Keyword: Carbon Credit Trading, Kyoto Protocol, Clean Development Mechanism (CDM), Emerging Market.
Emerging Concept: Carbon Credit
Carbon credits are basically an element which is used to aid in regulation of the amount of gases that are being released into the air. This is basically a larger international plan which has been created in an effort to reduce global warming and its effects. This plan basically works by capping the amount of total emissions that can be released by one company or business. If there is a shortfall in the amount of gases that are used, there is a monetary value assigned to this shortfall and it may be traded. These credits are often traded between organizations or businesses. However, they also are bought and sold in international markets at whatever the determined market value for them is. There are also times when these credits are used to fund carbon reduction plans between trading partners.
Procedure of Carbon Credits Trading
The procedure of carbon credits trading starts when a developed country is having comparatively high costs of domestic greenhouse gas reduction; to make a plan to set up a clean technology project in another developed or developing nation having a low cost of domestic greenhouse gas reduction. After the first stage, a developed country sets up a project in another developed or developing countries where the cost of carbon or greenhouse gas emission reduction project is comparatively low under the clean development mechanism. After setting up the project the developed country would receive carbon credits and another country would receive clean technology and some monetary benefits. At the end of this process, the country having carbon credits is allowed to sell their carbon credits in the global market under the international emission trading norms with the aim to quantify the emission reduction and limitation commitments under Kyoto Protocol. The basic procedure of carbon credit trading is shown in figure 1:
Sectors in which Carbon Credits can work
There are several sectors in which carbon credits work as shown in figure 2 and these are explained in the following paragraphs:
The energy is the most sensitive sector which is benefited by the carbon credits.

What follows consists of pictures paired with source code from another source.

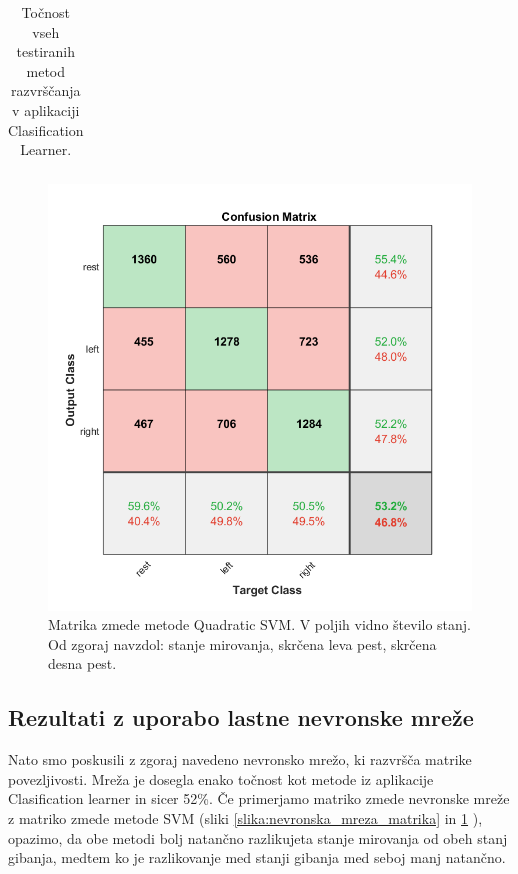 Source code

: \begin{table}
\begin{tabular}{|l|l|c|}
\hline
\end{tabular}
\caption{Točnost vseh testiranih metod razvrščanja v aplikaciji Clasification Learner.}
\label{tabela:primerjava_tocnosti}
\end{table}

\begin{figure}
    \begin{center}
    \includegraphics[width=0.8\linewidth]{slike/ConfusionSVM.png}
    \end{center}
    \caption[Matrika zmede metode Quadratic SVM.]{Matrika zmede metode Quadratic SVM. V poljih vidno število stanj. Od zgoraj navzdol: stanje mirovanja, skrčena leva pest, skrčena desna pest.}
    \label{slika:SVM_matrika}
    \end{figure}

\subsection{Rezultati z uporabo lastne nevronske mreže}
Nato smo poskusili z zgoraj navedeno nevronsko mrežo, ki razvršča matrike povezljivosti. Mreža je dosegla enako točnost kot metode iz aplikacije Clasification learner in sicer 52\%. Če primerjamo matriko zmede nevronske mreže z matriko zmede metode SVM (sliki \ref{slika:nevronska_mreza_matrika} in \ref{slika:SVM_matrika} ), opazimo, da obe metodi bolj natančno razlikujeta stanje mirovanja od obeh stanj gibanja, medtem ko je razlikovanje med stanji gibanja med seboj manj natančno.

The energy being major source of greenhouse gases and this can be benefited through carbon credits by providing alternate clean technology for energy production & supply. According to the data, the share is 25.90% of the total sectors involved.
Transportation sector is another sector which can be benefited by carbon credits. According to the above report, the share of transportation is 13.10%.
In these types of buildings, there are several sources of carbon generation such as consumption of electricity, use of various household products, etc. So, there are ample chances to involve the carbon credit. According to the assessment report, the weightage given to this category is 7.90%.
According to the data, industries have got the second position in the report. Now-a-days, there are several projects initiated by the industries for carbon credit trading. The share of this sector is 19.4%.
Governments of various countries are directly involved in this sector i.e. Agriculture. In India, lots of benefits are given to this sector by Government of India. According to the assessment report, the weightage goes to this sector is 13.50%.
Forests are the major source of greenery at our planet. So reforestation is the major thing on which the government must think over it. Another way to generate carbon credit is plantation of eco-friendly plants. According to the assessment report, the share of forestry is 17.40%.
Globally, now-a-days waste management is important sector to reduce carbon emission. So, there are lots of opportunities to earn carbon credits in this sector. With utilization of waste and wastewater emissions can also earn carbon credits. According to the data, the share is 2.8%.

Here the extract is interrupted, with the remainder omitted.